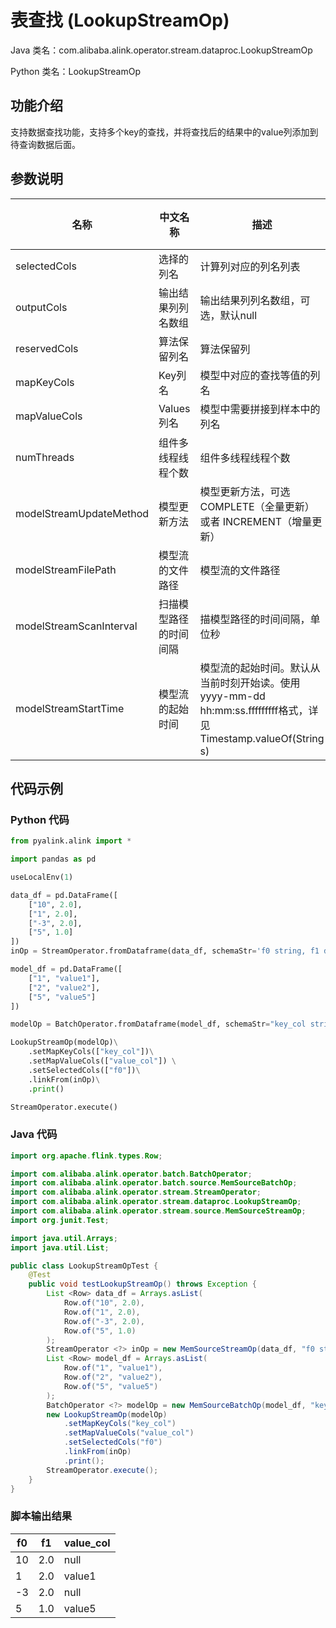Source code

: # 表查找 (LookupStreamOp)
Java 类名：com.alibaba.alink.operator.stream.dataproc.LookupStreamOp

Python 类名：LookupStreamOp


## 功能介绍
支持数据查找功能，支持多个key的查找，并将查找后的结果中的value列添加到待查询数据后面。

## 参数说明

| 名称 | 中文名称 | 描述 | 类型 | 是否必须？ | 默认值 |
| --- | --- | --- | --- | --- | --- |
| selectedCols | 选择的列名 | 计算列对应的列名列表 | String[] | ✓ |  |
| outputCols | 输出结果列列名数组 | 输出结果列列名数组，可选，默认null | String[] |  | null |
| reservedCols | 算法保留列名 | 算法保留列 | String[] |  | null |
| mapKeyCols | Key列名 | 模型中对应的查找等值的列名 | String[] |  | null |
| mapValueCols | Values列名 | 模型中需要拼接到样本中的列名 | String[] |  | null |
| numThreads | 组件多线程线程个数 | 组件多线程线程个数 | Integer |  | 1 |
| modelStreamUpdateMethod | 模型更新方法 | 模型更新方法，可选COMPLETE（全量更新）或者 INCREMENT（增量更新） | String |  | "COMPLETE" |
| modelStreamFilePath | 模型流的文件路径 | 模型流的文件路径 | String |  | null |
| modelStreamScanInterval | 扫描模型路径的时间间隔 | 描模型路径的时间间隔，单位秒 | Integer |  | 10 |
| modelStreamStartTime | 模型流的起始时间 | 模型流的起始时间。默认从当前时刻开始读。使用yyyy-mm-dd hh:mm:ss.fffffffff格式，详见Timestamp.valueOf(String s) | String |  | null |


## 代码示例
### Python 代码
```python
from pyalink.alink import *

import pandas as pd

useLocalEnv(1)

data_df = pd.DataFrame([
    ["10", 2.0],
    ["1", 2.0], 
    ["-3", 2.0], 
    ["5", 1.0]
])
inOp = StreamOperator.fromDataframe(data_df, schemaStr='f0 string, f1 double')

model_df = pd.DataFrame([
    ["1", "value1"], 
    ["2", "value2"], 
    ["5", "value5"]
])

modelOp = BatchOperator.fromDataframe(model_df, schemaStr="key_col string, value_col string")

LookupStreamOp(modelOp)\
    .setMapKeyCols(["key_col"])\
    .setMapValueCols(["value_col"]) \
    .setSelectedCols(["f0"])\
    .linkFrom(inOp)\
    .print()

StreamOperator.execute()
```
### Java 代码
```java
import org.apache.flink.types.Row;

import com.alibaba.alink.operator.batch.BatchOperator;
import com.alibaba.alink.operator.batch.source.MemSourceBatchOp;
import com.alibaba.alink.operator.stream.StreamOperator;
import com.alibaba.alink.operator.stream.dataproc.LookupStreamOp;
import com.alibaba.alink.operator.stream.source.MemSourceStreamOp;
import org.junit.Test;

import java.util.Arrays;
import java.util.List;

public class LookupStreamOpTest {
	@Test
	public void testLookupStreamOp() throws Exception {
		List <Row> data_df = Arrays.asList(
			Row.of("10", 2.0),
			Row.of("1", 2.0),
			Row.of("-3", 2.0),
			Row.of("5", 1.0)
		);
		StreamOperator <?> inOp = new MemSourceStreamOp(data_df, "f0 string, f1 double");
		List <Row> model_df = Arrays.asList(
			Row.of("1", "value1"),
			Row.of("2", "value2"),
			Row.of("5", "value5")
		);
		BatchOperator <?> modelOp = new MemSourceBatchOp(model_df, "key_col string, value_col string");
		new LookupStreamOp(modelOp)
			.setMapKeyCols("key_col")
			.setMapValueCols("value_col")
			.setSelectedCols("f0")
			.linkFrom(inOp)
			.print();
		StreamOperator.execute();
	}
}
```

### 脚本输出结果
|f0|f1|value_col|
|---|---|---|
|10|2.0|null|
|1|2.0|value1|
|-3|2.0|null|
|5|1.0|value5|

━━━━━━━━

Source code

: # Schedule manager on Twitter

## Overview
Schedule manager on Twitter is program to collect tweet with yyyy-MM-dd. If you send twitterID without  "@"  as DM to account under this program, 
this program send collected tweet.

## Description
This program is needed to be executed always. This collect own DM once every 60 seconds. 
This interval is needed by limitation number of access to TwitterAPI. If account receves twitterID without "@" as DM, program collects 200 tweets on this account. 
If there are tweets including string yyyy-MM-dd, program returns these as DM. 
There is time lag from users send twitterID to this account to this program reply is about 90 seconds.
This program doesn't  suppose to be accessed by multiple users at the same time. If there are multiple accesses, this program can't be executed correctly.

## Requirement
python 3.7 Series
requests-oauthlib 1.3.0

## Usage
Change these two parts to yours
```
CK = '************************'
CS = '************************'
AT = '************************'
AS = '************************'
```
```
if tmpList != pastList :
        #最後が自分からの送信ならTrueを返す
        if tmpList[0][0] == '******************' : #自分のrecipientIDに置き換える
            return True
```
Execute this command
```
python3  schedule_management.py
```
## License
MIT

━━━━━━━━

## Exercise
Provide the number of lines in these entries that hold the word "StreamOperator", without any accompanying text.

## Exercise answer
5